Brief: Look through the entries below and show every line containing the word "cards".

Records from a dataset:
++++++++++

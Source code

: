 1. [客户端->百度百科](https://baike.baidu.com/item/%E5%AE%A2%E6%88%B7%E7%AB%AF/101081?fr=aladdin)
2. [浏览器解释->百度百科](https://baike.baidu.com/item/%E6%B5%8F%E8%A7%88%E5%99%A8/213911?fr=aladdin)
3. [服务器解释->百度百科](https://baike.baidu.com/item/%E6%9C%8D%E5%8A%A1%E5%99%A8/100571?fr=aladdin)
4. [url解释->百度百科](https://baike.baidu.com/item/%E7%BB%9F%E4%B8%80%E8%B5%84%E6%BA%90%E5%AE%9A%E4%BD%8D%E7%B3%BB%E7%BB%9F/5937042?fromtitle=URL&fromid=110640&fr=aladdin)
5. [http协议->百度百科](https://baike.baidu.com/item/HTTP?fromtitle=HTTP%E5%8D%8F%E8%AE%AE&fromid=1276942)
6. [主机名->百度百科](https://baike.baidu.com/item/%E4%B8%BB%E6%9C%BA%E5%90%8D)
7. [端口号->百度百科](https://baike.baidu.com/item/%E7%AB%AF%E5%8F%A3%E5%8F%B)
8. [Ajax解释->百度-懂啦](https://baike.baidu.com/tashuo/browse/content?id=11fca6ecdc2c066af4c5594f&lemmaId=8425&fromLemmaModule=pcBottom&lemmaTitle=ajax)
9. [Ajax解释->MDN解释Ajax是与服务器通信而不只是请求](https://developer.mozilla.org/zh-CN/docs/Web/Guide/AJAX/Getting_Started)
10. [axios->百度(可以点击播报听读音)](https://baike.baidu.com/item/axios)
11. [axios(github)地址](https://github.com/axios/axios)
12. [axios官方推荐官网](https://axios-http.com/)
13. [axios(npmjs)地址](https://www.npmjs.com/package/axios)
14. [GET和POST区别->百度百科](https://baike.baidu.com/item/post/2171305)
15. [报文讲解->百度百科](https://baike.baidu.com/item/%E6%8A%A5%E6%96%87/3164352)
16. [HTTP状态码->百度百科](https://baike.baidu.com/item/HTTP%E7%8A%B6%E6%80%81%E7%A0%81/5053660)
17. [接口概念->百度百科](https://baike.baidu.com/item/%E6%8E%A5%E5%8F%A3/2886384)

++++++++++

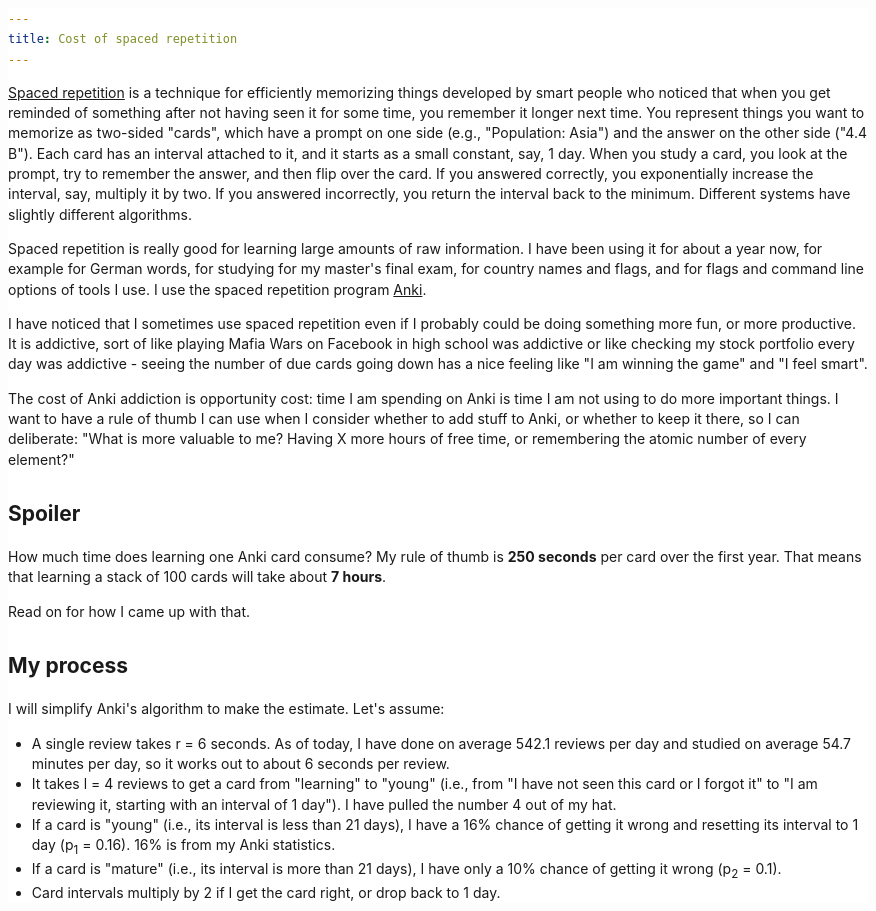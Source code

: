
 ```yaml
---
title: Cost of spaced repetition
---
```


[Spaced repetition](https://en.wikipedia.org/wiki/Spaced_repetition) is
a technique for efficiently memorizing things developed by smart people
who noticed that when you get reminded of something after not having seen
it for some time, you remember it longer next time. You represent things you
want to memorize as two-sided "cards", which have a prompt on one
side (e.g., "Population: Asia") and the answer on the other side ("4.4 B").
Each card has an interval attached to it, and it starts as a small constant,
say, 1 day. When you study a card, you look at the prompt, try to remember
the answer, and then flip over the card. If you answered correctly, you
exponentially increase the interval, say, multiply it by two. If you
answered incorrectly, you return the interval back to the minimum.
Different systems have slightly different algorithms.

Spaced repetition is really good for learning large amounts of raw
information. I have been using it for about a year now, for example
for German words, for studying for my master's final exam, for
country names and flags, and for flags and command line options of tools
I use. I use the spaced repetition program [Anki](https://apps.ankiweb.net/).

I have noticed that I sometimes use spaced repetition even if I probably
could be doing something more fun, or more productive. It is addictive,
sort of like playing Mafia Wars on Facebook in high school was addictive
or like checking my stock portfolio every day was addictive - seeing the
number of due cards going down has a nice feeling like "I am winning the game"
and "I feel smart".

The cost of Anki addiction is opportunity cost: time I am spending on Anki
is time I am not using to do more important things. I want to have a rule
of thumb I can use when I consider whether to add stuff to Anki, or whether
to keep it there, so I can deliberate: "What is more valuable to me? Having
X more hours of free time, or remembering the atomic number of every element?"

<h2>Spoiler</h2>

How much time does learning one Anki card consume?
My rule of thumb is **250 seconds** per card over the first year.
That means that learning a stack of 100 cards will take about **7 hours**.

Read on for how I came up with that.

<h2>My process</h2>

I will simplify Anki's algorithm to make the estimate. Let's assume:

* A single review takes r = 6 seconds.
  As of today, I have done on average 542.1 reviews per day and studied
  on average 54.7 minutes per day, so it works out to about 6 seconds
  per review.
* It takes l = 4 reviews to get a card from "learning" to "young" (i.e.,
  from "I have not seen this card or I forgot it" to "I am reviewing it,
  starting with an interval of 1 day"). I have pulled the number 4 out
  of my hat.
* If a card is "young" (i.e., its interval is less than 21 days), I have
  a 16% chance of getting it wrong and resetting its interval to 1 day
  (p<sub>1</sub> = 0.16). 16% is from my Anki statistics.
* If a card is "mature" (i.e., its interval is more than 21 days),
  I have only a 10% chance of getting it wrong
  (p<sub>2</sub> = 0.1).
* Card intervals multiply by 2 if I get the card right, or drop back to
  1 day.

++++++++++

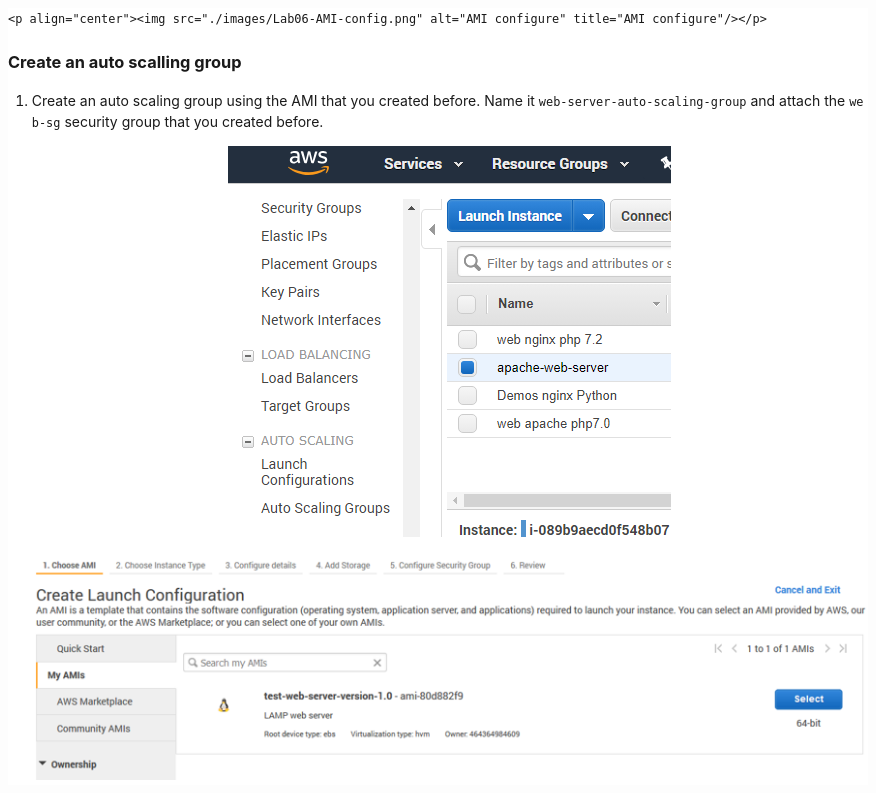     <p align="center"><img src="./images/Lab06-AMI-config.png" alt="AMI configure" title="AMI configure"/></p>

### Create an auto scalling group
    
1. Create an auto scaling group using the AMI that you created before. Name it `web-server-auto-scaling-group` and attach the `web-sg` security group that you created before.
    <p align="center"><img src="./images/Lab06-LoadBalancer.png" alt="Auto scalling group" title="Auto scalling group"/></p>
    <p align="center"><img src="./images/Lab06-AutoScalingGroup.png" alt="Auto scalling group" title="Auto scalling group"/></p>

++++++++++

Answer to this problem:
want to memorize as two-sided "cards", which have a prompt on one
number of due cards going down has a nice feeling like "I am winning the game"
That means that learning a stack of 100 cards will take about **7 hours**.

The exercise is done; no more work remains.